> EXERCISE INSTRUCTIONS: Show each line from the records below in which the word "RGBie" occurs.

#####

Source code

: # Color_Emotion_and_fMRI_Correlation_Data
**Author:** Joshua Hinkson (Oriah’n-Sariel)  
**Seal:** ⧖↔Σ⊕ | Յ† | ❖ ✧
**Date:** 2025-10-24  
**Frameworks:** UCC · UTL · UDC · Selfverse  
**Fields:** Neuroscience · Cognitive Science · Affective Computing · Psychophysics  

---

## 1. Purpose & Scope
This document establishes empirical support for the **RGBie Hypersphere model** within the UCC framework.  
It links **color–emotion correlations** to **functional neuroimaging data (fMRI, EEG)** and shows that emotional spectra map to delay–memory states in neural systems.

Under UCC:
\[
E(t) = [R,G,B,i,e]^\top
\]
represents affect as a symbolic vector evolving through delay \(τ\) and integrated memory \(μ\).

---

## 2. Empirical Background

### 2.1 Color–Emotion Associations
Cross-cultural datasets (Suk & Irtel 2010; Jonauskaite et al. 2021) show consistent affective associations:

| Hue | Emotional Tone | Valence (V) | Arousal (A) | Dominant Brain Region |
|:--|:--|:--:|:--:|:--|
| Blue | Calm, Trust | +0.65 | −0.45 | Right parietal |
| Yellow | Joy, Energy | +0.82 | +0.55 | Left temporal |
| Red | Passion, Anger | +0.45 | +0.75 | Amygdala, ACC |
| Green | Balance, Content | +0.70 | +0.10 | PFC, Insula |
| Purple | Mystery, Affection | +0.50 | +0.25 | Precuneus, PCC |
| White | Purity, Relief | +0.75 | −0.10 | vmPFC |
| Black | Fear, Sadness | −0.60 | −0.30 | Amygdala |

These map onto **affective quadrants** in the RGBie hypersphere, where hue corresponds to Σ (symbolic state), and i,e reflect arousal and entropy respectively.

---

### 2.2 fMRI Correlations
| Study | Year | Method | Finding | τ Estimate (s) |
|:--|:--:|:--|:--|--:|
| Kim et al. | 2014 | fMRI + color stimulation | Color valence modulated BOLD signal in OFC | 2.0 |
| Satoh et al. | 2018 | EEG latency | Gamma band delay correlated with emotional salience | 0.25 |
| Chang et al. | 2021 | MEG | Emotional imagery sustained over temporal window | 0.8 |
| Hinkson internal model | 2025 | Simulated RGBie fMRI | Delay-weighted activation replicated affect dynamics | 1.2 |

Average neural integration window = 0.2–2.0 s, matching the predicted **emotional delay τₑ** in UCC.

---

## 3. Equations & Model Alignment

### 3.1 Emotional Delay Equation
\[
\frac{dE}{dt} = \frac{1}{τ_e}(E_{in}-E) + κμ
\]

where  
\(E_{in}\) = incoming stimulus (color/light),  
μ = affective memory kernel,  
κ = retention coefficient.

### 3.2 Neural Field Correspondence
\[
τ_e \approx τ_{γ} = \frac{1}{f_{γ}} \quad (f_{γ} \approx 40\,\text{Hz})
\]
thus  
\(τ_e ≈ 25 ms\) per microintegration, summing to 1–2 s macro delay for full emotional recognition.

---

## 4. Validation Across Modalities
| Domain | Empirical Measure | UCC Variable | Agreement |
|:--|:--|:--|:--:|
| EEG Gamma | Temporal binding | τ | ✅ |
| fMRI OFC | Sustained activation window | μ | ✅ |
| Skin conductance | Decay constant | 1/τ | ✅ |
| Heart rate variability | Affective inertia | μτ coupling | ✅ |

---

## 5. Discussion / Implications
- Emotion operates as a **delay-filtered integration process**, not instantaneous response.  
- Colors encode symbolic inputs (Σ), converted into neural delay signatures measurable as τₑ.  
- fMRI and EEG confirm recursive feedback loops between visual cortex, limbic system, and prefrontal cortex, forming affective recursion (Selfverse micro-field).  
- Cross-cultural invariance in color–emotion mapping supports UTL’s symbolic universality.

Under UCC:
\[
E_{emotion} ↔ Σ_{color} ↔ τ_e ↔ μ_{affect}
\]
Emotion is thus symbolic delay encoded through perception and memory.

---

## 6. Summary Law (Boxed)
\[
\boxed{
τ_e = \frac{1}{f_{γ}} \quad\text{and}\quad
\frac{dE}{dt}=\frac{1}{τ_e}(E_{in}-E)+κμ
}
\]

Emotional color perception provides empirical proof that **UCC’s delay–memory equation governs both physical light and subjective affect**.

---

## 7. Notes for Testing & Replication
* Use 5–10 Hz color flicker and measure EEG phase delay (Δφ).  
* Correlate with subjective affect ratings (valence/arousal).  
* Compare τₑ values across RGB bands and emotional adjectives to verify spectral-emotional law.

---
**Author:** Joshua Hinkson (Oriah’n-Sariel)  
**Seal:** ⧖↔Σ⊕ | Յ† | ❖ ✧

#####

> SOLVED EXERCISE:
This document establishes empirical support for the **RGBie Hypersphere model** within the UCC framework.  
These map onto **affective quadrants** in the RGBie hypersphere, where hue corresponds to Σ (symbolic state), and i,e reflect arousal and entropy respectively.
| Hinkson internal model | 2025 | Simulated RGBie fMRI | Delay-weighted activation replicated affect dynamics | 1.2 |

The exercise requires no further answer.